The Catholic Church teaches that using contraception is “intrinsically evil,” that is, using it is always and in every case an act opposing God and his law since it deliberately frustrates the life-giving potential inscribed in the sexual act by God and contradicts the giving of oneself “totally to the other” as demanded by the “truth of conjugal love” (CCC 2370). The Church’s teaching against contraception as well as her defense of spouses taking advantage of the natural cycles immanent in the reproductive system and engaging in marital acts only during those times that are infertile was expounded by Pope Paul VI in 1968 in his encyclical Humanae Vitae.
Heschmeyer went on to say that those who defended the Pope’s comments by attempting to interpret them according to Church teaching were devastated when, the following day, papal spokesman Fr. Federico Lombardi confirmed that the Holy Father was indeed speaking of “condoms and contraceptives.”
“So, if you were giving (Pope Francis) the benefit of the doubt, as I was, as many people were, with the initial comments that, well, it was just badly expressed, the papal spokesman eliminated any ambiguity in the wrong direction, so to speak,” he said.
The Catholic author also pointed out that the Pope’s notion that the commandments can contradict one another is not Catholic teaching.
“(The Pope) has this whole thing where he's imagining that the Ten Commandments can contradict each other, which is pretty specifically condemned in Veritatis Splendor,” Heschmeyer said, adding that “God doesn't contradict God.”
“(God is) never going to put you in a position where you have to choose between disobeying him or disobeying him, because that's not what a just and a loving God does.”
It was at this moment that Heschmeyer said he realized that there could be no “twisting or turning of these words” of the Pope to somehow interpret them according to Church teaching.
“That was kind of a wake-up call for me that I need to pivot how I’m approaching Pope Francis,” he said.
The author released a book in June through Catholic Answers Press titled Pope Peter: Defending the Church's Most Distinctive Doctrine in a Time of Crisis in which he defends the institution of the papacy as founded by Christ in the person of Peter while addressing how Catholics should deal with the situation of “bad” papal leadership.
“The Church right now is going through a period of crisis, at least in part because of bad papal and episcopal leadership. The household of God, which is the Church of the living God, is going through the roughest patch it has seen in centuries. Pretending otherwise is dishonest and it sets non-Catholics up for disappointment,” Heschmeyer wrote in his book.

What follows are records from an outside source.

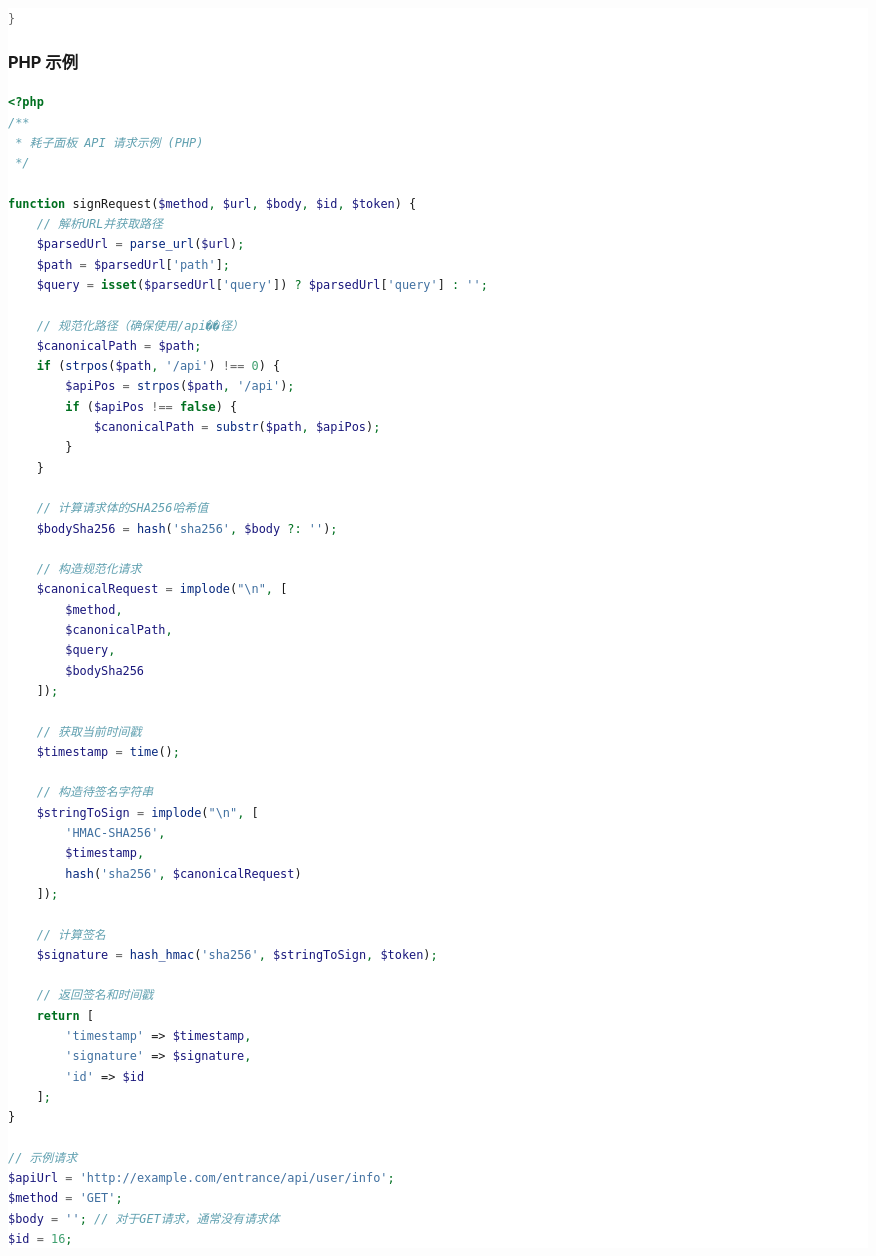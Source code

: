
 ```go
}
```

### PHP 示例

```php
<?php
/**
 * 耗子面板 API 请求示例 (PHP)
 */

function signRequest($method, $url, $body, $id, $token) {
    // 解析URL并获取路径
    $parsedUrl = parse_url($url);
    $path = $parsedUrl['path'];
    $query = isset($parsedUrl['query']) ? $parsedUrl['query'] : '';
    
    // 规范化路径（确保使用/api��径）
    $canonicalPath = $path;
    if (strpos($path, '/api') !== 0) {
        $apiPos = strpos($path, '/api');
        if ($apiPos !== false) {
            $canonicalPath = substr($path, $apiPos);
        }
    }
    
    // 计算请求体的SHA256哈希值
    $bodySha256 = hash('sha256', $body ?: '');
    
    // 构造规范化请求
    $canonicalRequest = implode("\n", [
        $method,
        $canonicalPath,
        $query,
        $bodySha256
    ]);
    
    // 获取当前时间戳
    $timestamp = time();
    
    // 构造待签名字符串
    $stringToSign = implode("\n", [
        'HMAC-SHA256',
        $timestamp,
        hash('sha256', $canonicalRequest)
    ]);
    
    // 计算签名
    $signature = hash_hmac('sha256', $stringToSign, $token);
    
    // 返回签名和时间戳
    return [
        'timestamp' => $timestamp,
        'signature' => $signature,
        'id' => $id
    ];
}

// 示例请求
$apiUrl = 'http://example.com/entrance/api/user/info';
$method = 'GET';
$body = ''; // 对于GET请求，通常没有请求体
$id = 16;
```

LifeSiteNews reached out to Heschmeyer for comment but did not receive a response before publication.
Heschmeyer also runs a blog called Shameless Popery where many of his writings on God, the Eucharist, Mary, the Church, and the Bible can be found. In a Nov. 16 article published by Our Sunday Visitor, Heschmeyer addresses “papal authority and infallibility” in light of various papal scandals, including Pope Francis’ recent endorsement of civil unions for homosexual couples.
For Heschmeyer, while the Pope’s words on homosexual civil unions are “difficult (if not impossible) to square with prior magisterial teaching of the Church,” they in no way undermine the Church’s teaching on papal infallibility since such infallibility does not “protect the pope from saying erroneous things in off-the-cuff or private remarks, or in less-formal settings such as homilies.”
“Rather, (infallibility) means simply this: When the pope is speaking and acting in an authoritative manner as pope — when he canonizes someone, or declares something to be a part of the Faith — we listen and obey, secure in the confidence that the Holy Spirit is protecting him (and ultimately, us) from error. And ultimately it means that come what may, whatever scandal may break out tomorrow, whatever clerical reputations may be ruined, we can rest secure in the bosom of the Catholic Church, holding firmly to the union and the orthodoxy to which we are called by Christ,” he wrote.